Home Health & Hospice Week

OASIS:

3 Tips To Keep OASIS, Therapy Documentation Consistent

Don't hem yourself into a 24-hour turn-around.

Cleaning up inconsistencies between OASIS start of care assessments and therapy documentation isn't the best use of your time. Increase your efficiency and improve collaboration with the following expert advice.

Don't Set Impractical Limits

You have five days to collect and gather OASIS assessment data. Does your agency utilize the five-day window to facilitate communication? One person must sign the OASIS, but the data gathering can be a collaborative effort. Some agencies set 24-48 hour OASIS turn-around policies, but this can hamper accurate and collaborative data collection.

If the nurse does the assessment and signs off on the OASIS, but the therapist doesn't come out until two days later, you're missing an opportunity to gather more detailed information about the patient's condition, says physical therapist Cindy Krafft, consultant with Fazzi Associates in Peoria, Ill.

The 24- or 48-hour OASIS turn-around policy puts added pressure on the clinician to put speed before accuracy. "There is anxiety about delay," Kraft says. And it prevents collaboration.

Best bet: Find a balance between the rush to complete an OASIS in 24 hours and the five days you're allowed, Krafft says. The agency should have a process for allowing collaboration when such a policy is in place. Not every patient needs the full five days, but when it's a complicated situation, or when the admitting clinician isn't confident of the data she has collected, being able to take the time to collaborate will improve accuracy and prevent time lost making corrections after the fact.

The zeal to be faster undermines accuracy, Krafft says. Taking a little more time to complete the assessment can help. For some patients, 24 to 48 hours is enough time. For others it's not.

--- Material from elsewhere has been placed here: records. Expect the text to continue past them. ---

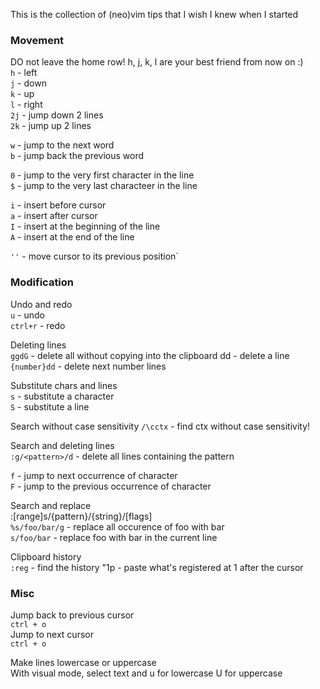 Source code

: This is the collection of (neo)vim tips that I wish I knew when I started

### Movement
DO not leave the home row! h, j, k, l are your best friend from now on :) <br/>
`h` - left <br/>
`j` - down <br/>
`k` - up <br/>
`l` - right <br/>
`2j` - jump down 2 lines <br/>
`2k` - jump up 2 lines <br/>

`w` - jump to the next word <br/>
`b` - jump back the previous word <br/>

`0` - jump to the very first character in the line <br/>
`$` - jump to the very last characteer in the line <br/>

`i` - insert before cursor <br/>
`a` - insert after cursor <br/>
`I` - insert at the beginning of the line <br/>
`A` - insert at the end of the line </br>

`''` - move cursor to its previous position`

### Modification
Undo and redo <br/>
`u` - undo <br/>
`ctrl+r` - redo <br/>

Deleting lines <br/>
`ggdG` - delete all without copying into the clipboard dd - delete a line <br/>
`{number}dd` - delete next number lines <br/>

Substitute chars and lines <br/>
`s` - substitute a character <br/>
`S` - substitute a line <br/>

Search without case sensitivity
`/\cctx` - find ctx without case sensitivity!

Search and deleting lines <br/>
`:g/<pattern>/d` - delete all lines containing the pattern <br/>

`f` - jump to next occurrence of character <br/>
`F` - jump to the previous occurrence of character <br/>

Search and replace <br/>
:[range]s/{pattern}/{string}/[flags] <br/>
`%s/foo/bar/g` - replace all occurence of foo with bar <br/>
`s/foo/bar` - replace foo with bar in the current line <br/>

Clipboard history <br/>
`:reg` - find the history "1p - paste what's registered at 1 after the cursor <br/>

### Misc <br/>
Jump back to previous cursor <br/>
`ctrl + o` <br/>
Jump to next cursor <br />
`ctrl + o` <br />

Make lines lowercase or uppercase <br/>
With visual mode, select text and u for lowercase U for uppercase <br/>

Link OASIS With Therapy Documentation

Therapists should be aware of the ways their documentation ties back to the OASIS, Krafft says. For instance, how do the therapy services they provide relate to the bigger OASIS items such as incontinence and medication management?

It's a two-way relationship of consistency. For therapists, consistency ties services to medical necessity.

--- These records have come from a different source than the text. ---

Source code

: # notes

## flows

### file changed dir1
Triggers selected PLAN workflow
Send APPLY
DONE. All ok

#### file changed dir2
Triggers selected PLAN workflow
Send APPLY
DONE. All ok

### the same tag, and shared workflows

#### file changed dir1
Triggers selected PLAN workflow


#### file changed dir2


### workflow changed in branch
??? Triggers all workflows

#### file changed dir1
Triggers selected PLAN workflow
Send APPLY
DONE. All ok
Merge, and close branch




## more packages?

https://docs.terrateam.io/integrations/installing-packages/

Example: M1242 -- Frequency of pain interfering with patient's activity or movement. A lot of effort goes into educating admissions staff about how to assess for this item and there are a lot of "3 -- Daily, but not constantly" responses, Krafft says. Then therapists come in and do their assessments on a 0 to 10 scale but there is no connection to what makes the pain better or worse. There is no connection to activities such as dressing, gait, etc. If the interfering pain question is important enough to be on the OASIS, it's important to know what the pain is interfering with, Krafft says.

Example: M2020 -- Management of oral medications. As the therapist is working on the patient's walking he should ask where the patient's medications are, Krafft says. Can the patient get to them? The therapist is still doing gait training, but is tying it to the OASIS and making the care the clinician provides measurable and meaningful.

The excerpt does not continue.